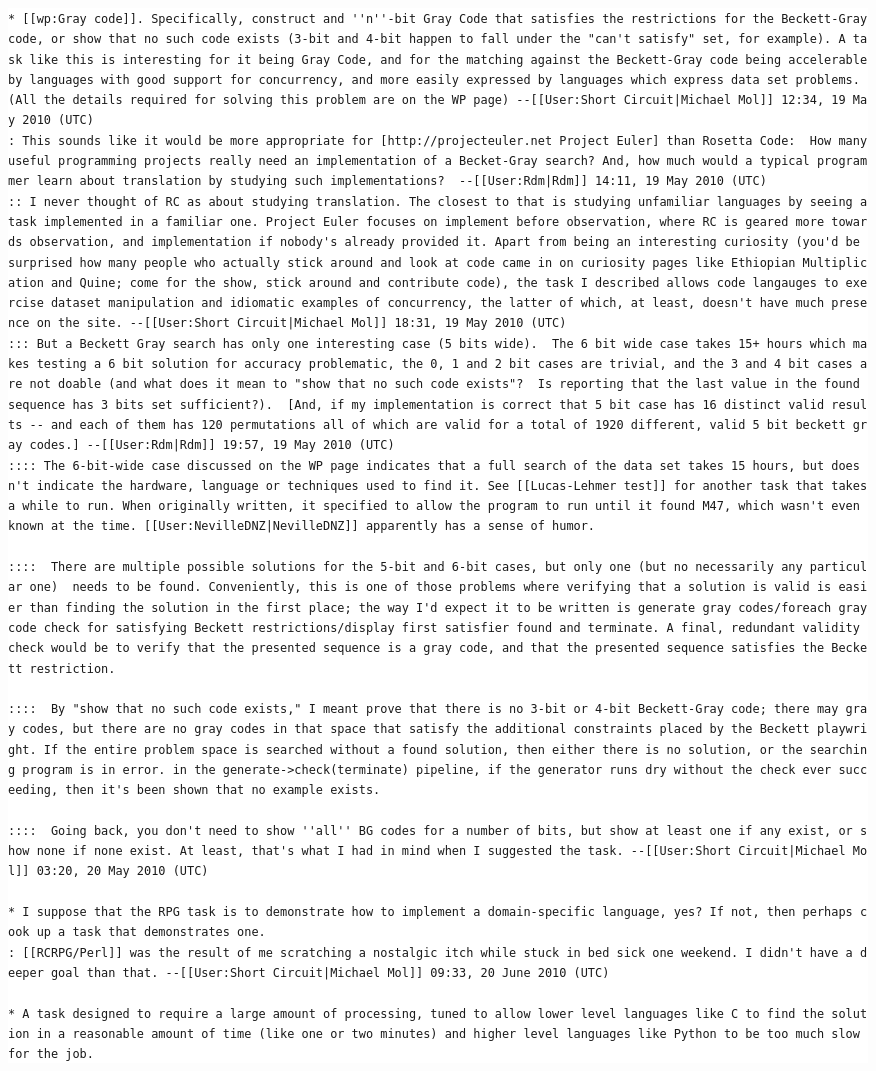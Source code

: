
 ```
* [[wp:Gray code]]. Specifically, construct and ''n''-bit Gray Code that satisfies the restrictions for the Beckett-Gray code, or show that no such code exists (3-bit and 4-bit happen to fall under the "can't satisfy" set, for example). A task like this is interesting for it being Gray Code, and for the matching against the Beckett-Gray code being accelerable by languages with good support for concurrency, and more easily expressed by languages which express data set problems. (All the details required for solving this problem are on the WP page) --[[User:Short Circuit|Michael Mol]] 12:34, 19 May 2010 (UTC)
: This sounds like it would be more appropriate for [http://projecteuler.net Project Euler] than Rosetta Code:  How many useful programming projects really need an implementation of a Becket-Gray search? And, how much would a typical programmer learn about translation by studying such implementations?  --[[User:Rdm|Rdm]] 14:11, 19 May 2010 (UTC)
:: I never thought of RC as about studying translation. The closest to that is studying unfamiliar languages by seeing a task implemented in a familiar one. Project Euler focuses on implement before observation, where RC is geared more towards observation, and implementation if nobody's already provided it. Apart from being an interesting curiosity (you'd be surprised how many people who actually stick around and look at code came in on curiosity pages like Ethiopian Multiplication and Quine; come for the show, stick around and contribute code), the task I described allows code langauges to exercise dataset manipulation and idiomatic examples of concurrency, the latter of which, at least, doesn't have much presence on the site. --[[User:Short Circuit|Michael Mol]] 18:31, 19 May 2010 (UTC)
::: But a Beckett Gray search has only one interesting case (5 bits wide).  The 6 bit wide case takes 15+ hours which makes testing a 6 bit solution for accuracy problematic, the 0, 1 and 2 bit cases are trivial, and the 3 and 4 bit cases are not doable (and what does it mean to "show that no such code exists"?  Is reporting that the last value in the found sequence has 3 bits set sufficient?).  [And, if my implementation is correct that 5 bit case has 16 distinct valid results -- and each of them has 120 permutations all of which are valid for a total of 1920 different, valid 5 bit beckett gray codes.] --[[User:Rdm|Rdm]] 19:57, 19 May 2010 (UTC)
:::: The 6-bit-wide case discussed on the WP page indicates that a full search of the data set takes 15 hours, but doesn't indicate the hardware, language or techniques used to find it. See [[Lucas-Lehmer test]] for another task that takes a while to run. When originally written, it specified to allow the program to run until it found M47, which wasn't even known at the time. [[User:NevilleDNZ|NevilleDNZ]] apparently has a sense of humor.

::::  There are multiple possible solutions for the 5-bit and 6-bit cases, but only one (but no necessarily any particular one)  needs to be found. Conveniently, this is one of those problems where verifying that a solution is valid is easier than finding the solution in the first place; the way I'd expect it to be written is generate gray codes/foreach gray code check for satisfying Beckett restrictions/display first satisfier found and terminate. A final, redundant validity check would be to verify that the presented sequence is a gray code, and that the presented sequence satisfies the Beckett restriction.

::::  By "show that no such code exists," I meant prove that there is no 3-bit or 4-bit Beckett-Gray code; there may gray codes, but there are no gray codes in that space that satisfy the additional constraints placed by the Beckett playwright. If the entire problem space is searched without a found solution, then either there is no solution, or the searching program is in error. in the generate->check(terminate) pipeline, if the generator runs dry without the check ever succeeding, then it's been shown that no example exists.

::::  Going back, you don't need to show ''all'' BG codes for a number of bits, but show at least one if any exist, or show none if none exist. At least, that's what I had in mind when I suggested the task. --[[User:Short Circuit|Michael Mol]] 03:20, 20 May 2010 (UTC)

* I suppose that the RPG task is to demonstrate how to implement a domain-specific language, yes? If not, then perhaps cook up a task that demonstrates one.
: [[RCRPG/Perl]] was the result of me scratching a nostalgic itch while stuck in bed sick one weekend. I didn't have a deeper goal than that. --[[User:Short Circuit|Michael Mol]] 09:33, 20 June 2010 (UTC)

* A task designed to require a large amount of processing, tuned to allow lower level languages like C to find the solution in a reasonable amount of time (like one or two minutes) and higher level languages like Python to be too much slow for the job.
```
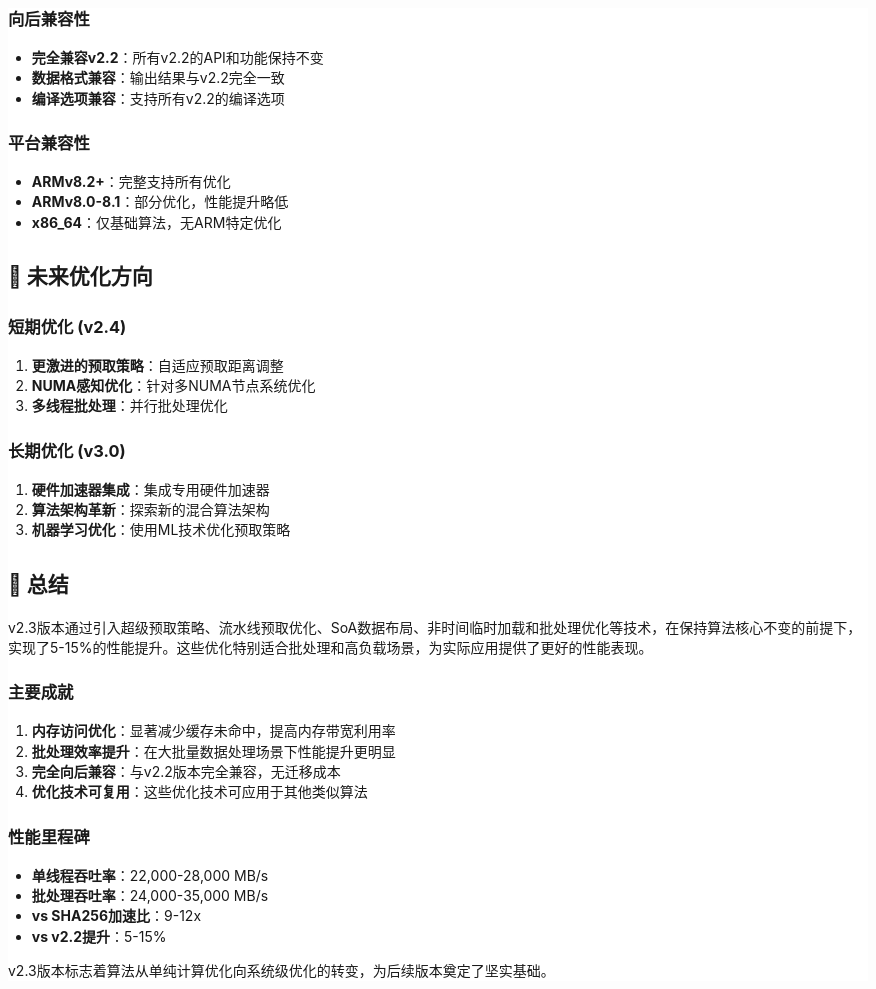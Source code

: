 ### 向后兼容性
- **完全兼容v2.2**：所有v2.2的API和功能保持不变
- **数据格式兼容**：输出结果与v2.2完全一致
- **编译选项兼容**：支持所有v2.2的编译选项

### 平台兼容性
- **ARMv8.2+**：完整支持所有优化
- **ARMv8.0-8.1**：部分优化，性能提升略低
- **x86_64**：仅基础算法，无ARM特定优化

## 🚧 未来优化方向

### 短期优化 (v2.4)
1. **更激进的预取策略**：自适应预取距离调整
2. **NUMA感知优化**：针对多NUMA节点系统优化
3. **多线程批处理**：并行批处理优化

### 长期优化 (v3.0)
1. **硬件加速器集成**：集成专用硬件加速器
2. **算法架构革新**：探索新的混合算法架构
3. **机器学习优化**：使用ML技术优化预取策略

## 📝 总结

v2.3版本通过引入超级预取策略、流水线预取优化、SoA数据布局、非时间临时加载和批处理优化等技术，在保持算法核心不变的前提下，实现了5-15%的性能提升。这些优化特别适合批处理和高负载场景，为实际应用提供了更好的性能表现。

### 主要成就
1. **内存访问优化**：显著减少缓存未命中，提高内存带宽利用率
2. **批处理效率提升**：在大批量数据处理场景下性能提升更明显
3. **完全向后兼容**：与v2.2版本完全兼容，无迁移成本
4. **优化技术可复用**：这些优化技术可应用于其他类似算法

### 性能里程碑
- **单线程吞吐率**：22,000-28,000 MB/s
- **批处理吞吐率**：24,000-35,000 MB/s
- **vs SHA256加速比**：9-12x
- **vs v2.2提升**：5-15%

v2.3版本标志着算法从单纯计算优化向系统级优化的转变，为后续版本奠定了坚实基础。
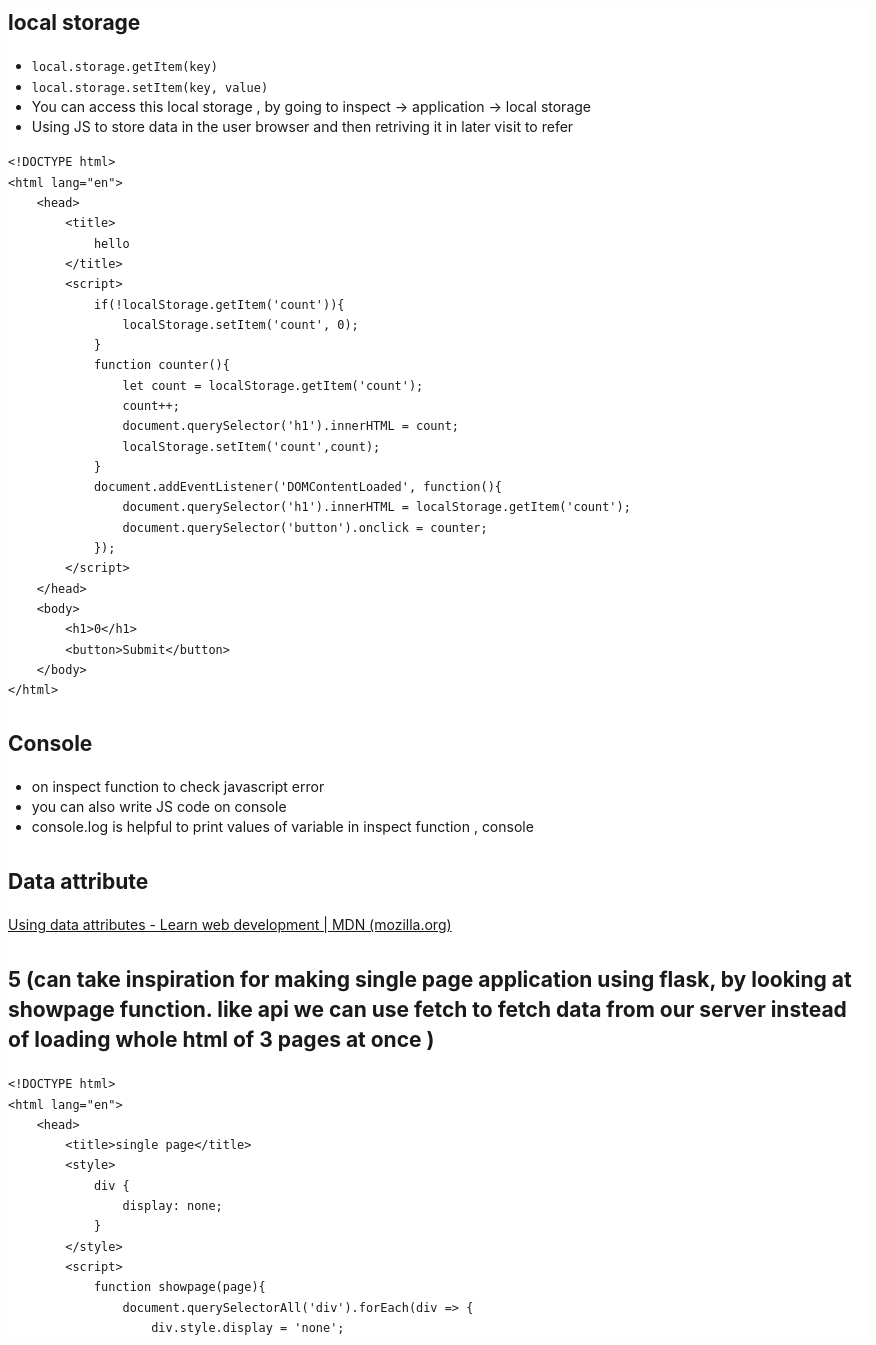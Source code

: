 ## local storage
- `local.storage.getItem(key)`
- `local.storage.setItem(key, value)`
- You can access this local storage , by going to inspect -> application -> local storage
- Using JS to store data in the user browser and then retriving it in later visit to refer
```
<!DOCTYPE html>
<html lang="en">
    <head>
        <title>
            hello
        </title>
        <script>
            if(!localStorage.getItem('count')){
                localStorage.setItem('count', 0);
            }
            function counter(){
                let count = localStorage.getItem('count');
                count++;
                document.querySelector('h1').innerHTML = count;
                localStorage.setItem('count',count);
            }
            document.addEventListener('DOMContentLoaded', function(){
                document.querySelector('h1').innerHTML = localStorage.getItem('count');
                document.querySelector('button').onclick = counter;
            });
        </script>
    </head>
    <body>
        <h1>0</h1>
        <button>Submit</button>
    </body>
</html>
```
## Console 
- on inspect function to check javascript error 
- you can also write JS code on console
- console.log is helpful to print values of variable in inspect function , console

## Data attribute
[Using data attributes - Learn web development | MDN (mozilla.org)](https://developer.mozilla.org/en-US/docs/Learn/HTML/Howto/Use_data_attributes)

## 5 (can take inspiration for making single page application using flask, by looking at showpage function. like api we can use fetch to fetch data from our server instead of loading whole html of 3 pages at once )
```
<!DOCTYPE html>
<html lang="en">
    <head>
        <title>single page</title>
        <style>
            div {
                display: none;
            }
        </style>
        <script>
            function showpage(page){
                document.querySelectorAll('div').forEach(div => {
                    div.style.display = 'none';
```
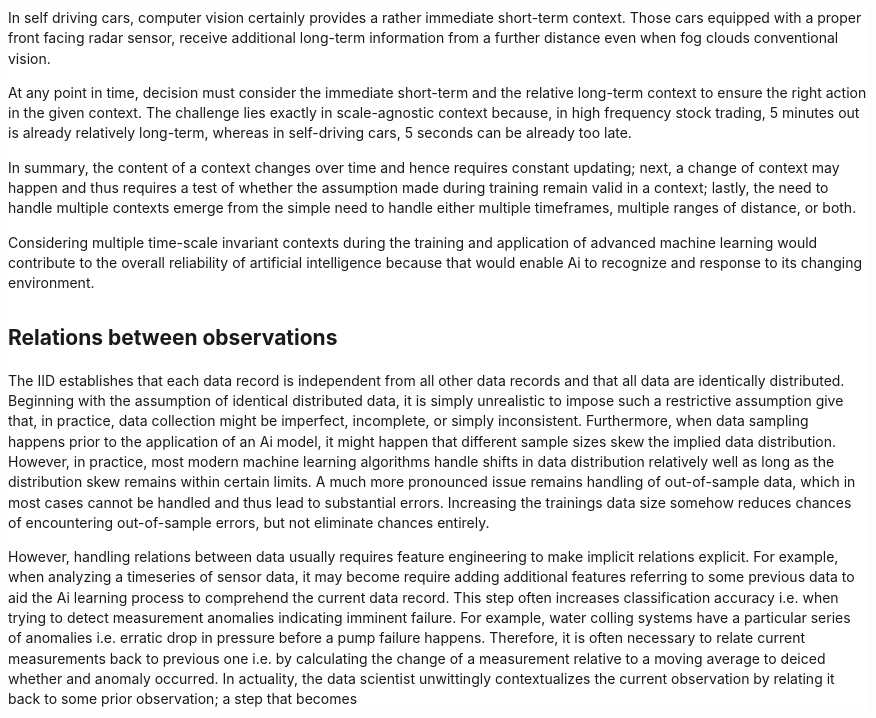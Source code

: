 In self driving cars, computer vision certainly provides a rather immediate short-term context. Those cars equipped
with a proper front facing radar sensor, receive additional long-term information from a further distance even when
fog clouds conventional vision.

At any point in time, decision must consider the immediate short-term and the relative long-term context to ensure
the right action in the given context. The challenge lies exactly in scale-agnostic context because, in high
frequency stock trading, 5 minutes out is already relatively long-term, whereas in self-driving cars, 5 seconds can
be already too late.

In summary, the content of a context changes over time and hence requires constant updating; next, a change of
context may happen and thus requires a test of whether the assumption made during training remain valid in a context;
lastly, the need to handle multiple contexts emerge from the simple need to handle either multiple timeframes,
multiple ranges of distance, or both.

Considering multiple time-scale invariant contexts during the training and application of advanced machine learning
would contribute to the overall reliability of artificial intelligence because that would enable Ai to recognize and
response to its changing environment.

## Relations between observations

The IID establishes that each data record is independent from all other data records and that all data are identically
distributed. Beginning with the assumption of identical distributed data, it is simply unrealistic to impose such a
restrictive assumption give that, in practice, data collection might be imperfect, incomplete, or simply inconsistent.
Furthermore, when data sampling happens prior to the application of an Ai model, it might happen that different sample
sizes skew the implied data distribution. However, in practice, most modern machine learning algorithms handle shifts in
data distribution relatively well as long as the distribution skew remains within certain limits. A much more pronounced
issue remains handling of out-of-sample data, which in most cases cannot be handled and thus lead to substantial errors.
Increasing the trainings data size somehow reduces chances of encountering out-of-sample errors, but not eliminate
chances entirely.

However, handling relations between data usually requires feature engineering to make implicit relations explicit. For
example, when analyzing a timeseries of sensor data, it may become require adding additional features referring to some
previous data to aid the Ai learning process to comprehend the current data record. This step often increases
classification accuracy i.e. when trying to detect measurement anomalies indicating imminent failure. For example, water
colling systems have a particular series of anomalies i.e. erratic drop in pressure before a pump failure happens.
Therefore, it is often necessary to relate current measurements back to previous one i.e. by calculating the change of a
measurement relative to a moving average to deiced whether and anomaly occurred. In actuality, the data scientist
unwittingly contextualizes the current observation by relating it back to some prior observation; a step that becomes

----

--- Problem description ---
Restate word for word the entries above, starting at the line with "In summary, the" and ending at the line with "context may happen", inclusive, and no others.

--- Solved exercise ---
In summary, the content of a context changes over time and hence requires constant updating; next, a change of
context may happen and thus requires a test of whether the assumption made during training remain valid in a context;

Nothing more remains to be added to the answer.